Surviving the boom-bust cycle of mining
The most revealing and essential information session of PDAC 2009 took place Tuesday morning at the Women’s Association of Mining Industry of Canada (WAMIC) gathering in the Royal York Hotel.
Three women, a homemaker with children, a career woman and mother and the CEO of a junior mining company, told moving stories about they survived and thrived in mining careers that came and went with the boom-bust cycle of the industry that resulted in the average length of a geologist’s job being about two and a half years.
“The whole industry seems to be in little bites,” said Florence Mannard, whose husband George died in his fifties but who now has two children in the industry.
Despite the hardships and uncertainty, however, none of the women said they would choose another path if they could do it over.
However, they and the WAMIC gathering agreed that the fact there is only one woman in the Canadian Mining Hall of Fame shows a lack of understanding and acknowledgement of the role women play in the mining industry.
Lynda Bloom, CEO of Halo Resources, said she realized that the mining industry was going to be a difficult one after she was laid off three times in the first six years after graduating as a geologist.
But she developed determination to help withstand the downturns at the end of each cycle.
She also developed special assay analysis skills that she developed into a consulting career before she opened her own junior company that is in development in the Flin Flon area, Bloom said.
The current financial crisis, however, is difficult. “My coping skills are at an all-time low and my resiliency is wearing a little thin,” she said.
“There are big ups and downs in this industry,” said Sally Hooper, the wife of mining engineer and who is herself a long time teacher who is now instructing at Ontario Institute for Studies in Education (OISE).

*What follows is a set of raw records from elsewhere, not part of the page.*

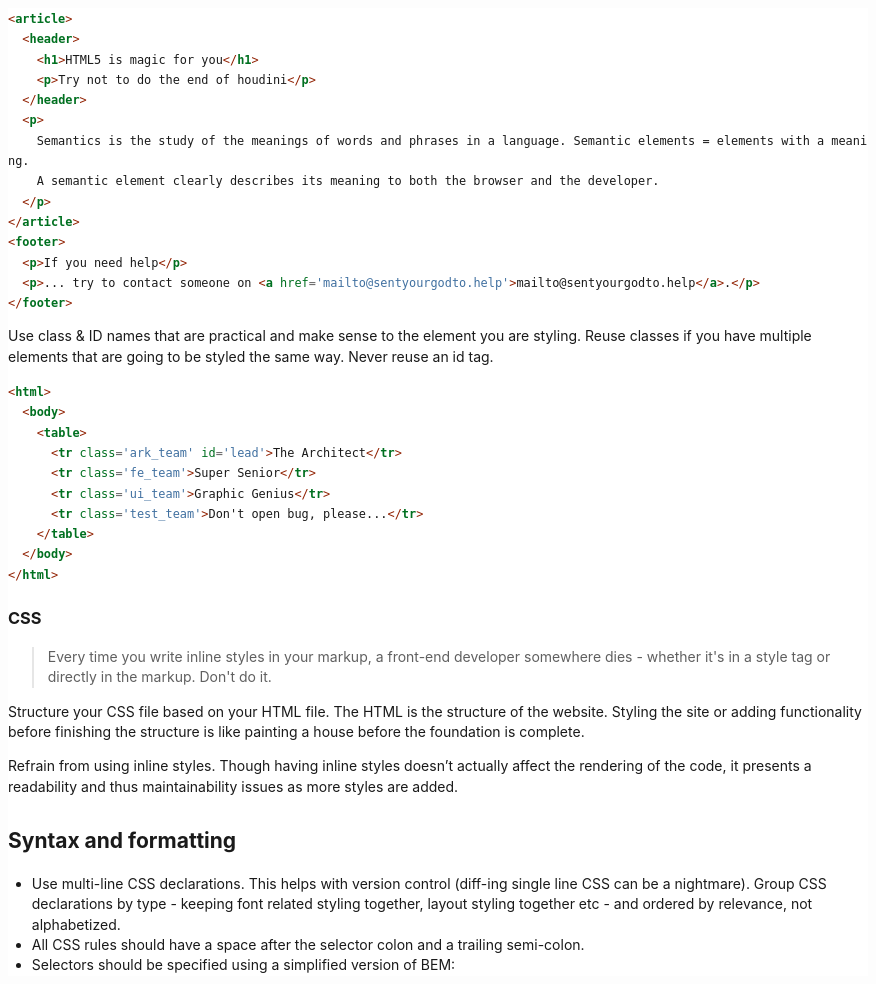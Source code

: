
 ```html
<article>
  <header>
    <h1>HTML5 is magic for you</h1>
    <p>Try not to do the end of houdini</p>
  </header>
  <p>
    Semantics is the study of the meanings of words and phrases in a language. Semantic elements = elements with a meaning.
    A semantic element clearly describes its meaning to both the browser and the developer.
  </p>
</article>
<footer>
  <p>If you need help</p>
  <p>... try to contact someone on <a href='mailto@sentyourgodto.help'>mailto@sentyourgodto.help</a>.</p>
</footer>
```

Use class & ID names that are practical and make sense to the element you are styling. Reuse classes if you have multiple elements
that are going to be styled the same way. Never reuse an id tag.

```html
<html>
  <body>
    <table>
      <tr class='ark_team' id='lead'>The Architect</tr>
      <tr class='fe_team'>Super Senior</tr>
      <tr class='ui_team'>Graphic Genius</tr>
      <tr class='test_team'>Don't open bug, please...</tr>
    </table>
  </body>
</html>
```

### CSS

> Every time you write inline styles in your markup, a front-end developer somewhere dies - whether it's in a style tag or directly
> in the markup. Don't do it.

Structure your CSS file based on your HTML file. The HTML is the structure of the website. Styling the site or adding functionality before
finishing the structure is like painting a house before the foundation is complete.

Refrain from using inline styles. Though having inline styles doesn’t actually affect the rendering of the code, it presents a readability
and thus maintainability issues as more styles are added.

## Syntax and formatting

- Use multi-line CSS declarations. This helps with version control (diff-ing single line CSS can be a nightmare). Group CSS declarations by
 type - keeping font related styling together, layout styling together etc - and ordered by relevance, not alphabetized.
- All CSS rules should have a space after the selector colon and a trailing semi-colon.
- Selectors should be specified using a simplified version of BEM:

“In the first eight years of our marriage we had three children and we moved nine times,” Hooper said, including flying from her family home in South Africa to Uranium City, a fly-in camp in northern Saskatchewan.
Nor did the situation improve as her husband’s career advanced. Twelve years ago they moved to Toronto to take the job that they’d been assured he’d hold until retirement. “Eighteen months later it was gone,” she said.
“They tell you not to take it personally but . . .,” Bloom said.
“The ups and downs come along about every eight years,” Mannard agreed. “Mining and moving are somewhat synonymous.”
However she suggested one alternative to the boom-bust cycle “is to go and get lost in very isolated places.”
Mannard described one of her most heartfelt moments after her husband returned to the family after international field work and they and their children were driving across the country in a Volkswagen Beetle to British Columbia.
On a long stretch across Saskatchewan, they’d stop the car and have the children run circles around it until they’d run off enough energy that they were able to withstand more driving. On one occasion after her son had exhausted himself running, he looked up at her and said quietly “Mum, I want to go home.”
“I got him back into the car but I started thinking, ‘What is he really thinking? With the type of life we’ve had, what is ‘home’ and how long is it going to last?’”
The comment reminded Hooper of a time her son said to her as they were traveling to their next posting, “What world are we in now, Mum?”
Hooper, who came from a privileged background, said that after she first moved to Canada from South Africa, she had to cope with significant cultural differences.
“I didn’t know what kind of clothes to buy,” she said. “I’d never cleaned the house. I cried whenever I did the ironing.”
Bloom, who has traveled extensively in her consulting career, said that no matter what the level of development in the country, she, herself, was treated with respect. Yet she remembers that once, as a woman brought in the tea, “they said ‘See we have women geologists, too.’”
Yet the women each found that the mining life, even with its uncertainty and frugality, was rich.
“I don’t know how to explain it,” said Bloom, “but when you live in a tent with people for four months, you learn stuff that you probably wouldn’t learn anywhere else.”
Added Hooper: “You learn to deal with adversity. It made our children resilient.”
She said she didn’t regret another marriage opportunity she gave up to choose her husband.
“I get bored easily,” she said with a smile, “and it’s been a challenge.”
It seems that the main problem with adding more women to the Canadian Mining Hall of Fame would be where to stop.